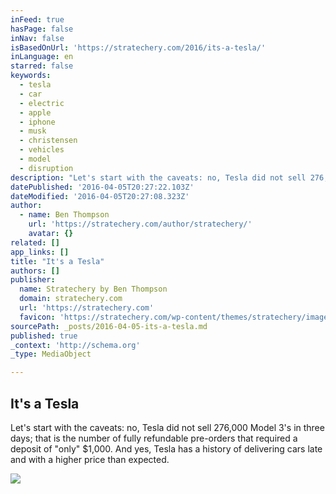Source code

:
 ```yaml
---
inFeed: true
hasPage: false
inNav: false
isBasedOnUrl: 'https://stratechery.com/2016/its-a-tesla/'
inLanguage: en
starred: false
keywords:
  - tesla
  - car
  - electric
  - apple
  - iphone
  - musk
  - christensen
  - vehicles
  - model
  - disruption
description: "Let's start with the caveats: no, Tesla did not sell 276,000 Model 3's in three days; that is the number of fully refundable pre-orders that required a deposit of \"only\" $1,000. And yes, Tesla has a history of delivering cars late and with a higher price than expected."
datePublished: '2016-04-05T20:27:22.103Z'
dateModified: '2016-04-05T20:27:08.323Z'
author:
  - name: Ben Thompson
    url: 'https://stratechery.com/author/stratechery/'
    avatar: {}
related: []
app_links: []
title: "It's a Tesla"
authors: []
publisher:
  name: Stratechery by Ben Thompson
  domain: stratechery.com
  url: 'https://stratechery.com'
  favicon: 'https://stratechery.com/wp-content/themes/stratechery/images/IE/favicon.ico'
sourcePath: _posts/2016-04-05-its-a-tesla.md
published: true
_context: 'http://schema.org'
_type: MediaObject

---
```

<article style=""><h1>It's a Tesla</h1><p>Let's start with the caveats: no, Tesla did not sell 276,000 Model 3's in three days; that is the number of fully refundable pre-orders that required a deposit of "only" $1,000. And yes, Tesla has a history of delivering cars late and with a higher price than expected.</p><img src="https://s3-us-west-2.amazonaws.com/the-grid-img/p/0df47fda81a30d75a95ea5c54ea81e4de8eae33c.png" /></article>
+---+
-- WORK REQUIRED --
Whenever a line of the data includes "false", copy that line.

-- SOLUTION TO THIS PROBLEM --
hasPage: false
inNav: false
starred: false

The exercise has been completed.